Вторая неделя сентября, конкурс совсем рядом, наша команда собрана и вовсю готовится к предстоящему мероприятию, но…

— Что значит «сломал ногу»?! — злобно воскликнула я, когда Уля подошла ко мне с плохими известиями.

— У этой фразы лишь одно значение, — смущаясь, ответила она.

Ярость и гнев бушевали внутри меня, сжигая напрочь всякую адекватность и добрые мысли. До конкурса меньше недели, а у нас нет одного из лидирующих танцоров. Моя дражайшая Мила осталась без партнёра, а у меня совсем нет возможности найти кого-то другого.

Но, к моему горю, этот чудесный одуванчик сама предложила идею.

— Герман? — мягко спросила она, когда я лежала в полном отчаяние на парте.

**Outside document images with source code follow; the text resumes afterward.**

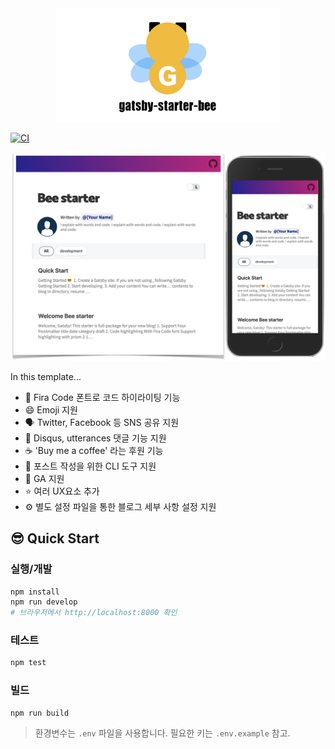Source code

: <div align="center">

  <img src="./assets/gatsby-starter-bee.png" width="360px" />

</div>

[![CI](https://github.com/LeeAndJang/L-J-gatsby-blog-starter/actions/workflows/ci.yml/badge.svg)](https://github.com/LeeAndJang/L-J-gatsby-blog-starter/actions/workflows/ci.yml)

![screenshot](./assets/screenshot.png)

In this template...

- 💄 Fira Code 폰트로 코드 하이라이팅 기능
- 😄 Emoji 지원
- 🗣 Twitter, Facebook 등 SNS 공유 지원
- 💬 Disqus, utterances 댓글 기능 지원
- ☕ 'Buy me a coffee' 라는 후원 기능
- 🧙 포스트 작성을 위한 CLI 도구 지원
- 🤖 GA 지원
- ⭐ 여러 UX요소 추가
- ⚙ 별도 설정 파일을 통한 블로그 세부 사항 설정 지원

## 😎 Quick Start

### 실행/개발

```sh
npm install
npm run develop
# 브라우저에서 http://localhost:8000 확인
```

### 테스트

```sh
npm test
```

### 빌드

```sh
npm run build
```

> 환경변수는 `.env` 파일을 사용합니다. 필요한 키는 `.env.example` 참고.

На секунду подняв голову, я посмотрела в твою сторону. На этот куриный хохолок из золотистых локонов, на твоё нежное и смазливое личико и мигом отказалась от этой идеи.

— Но почему «нет»?! — поинтересовалась она, словно за те недели, когда я всячески игнорировала все её высказывания в твою сторону, она так и не сумела понять, что меня раздражаешь ты и всякий интерес с её стороны к твоей персоне.

— Потому что цыплёнка проще научить танцевать, чем этого самодовольного петуха!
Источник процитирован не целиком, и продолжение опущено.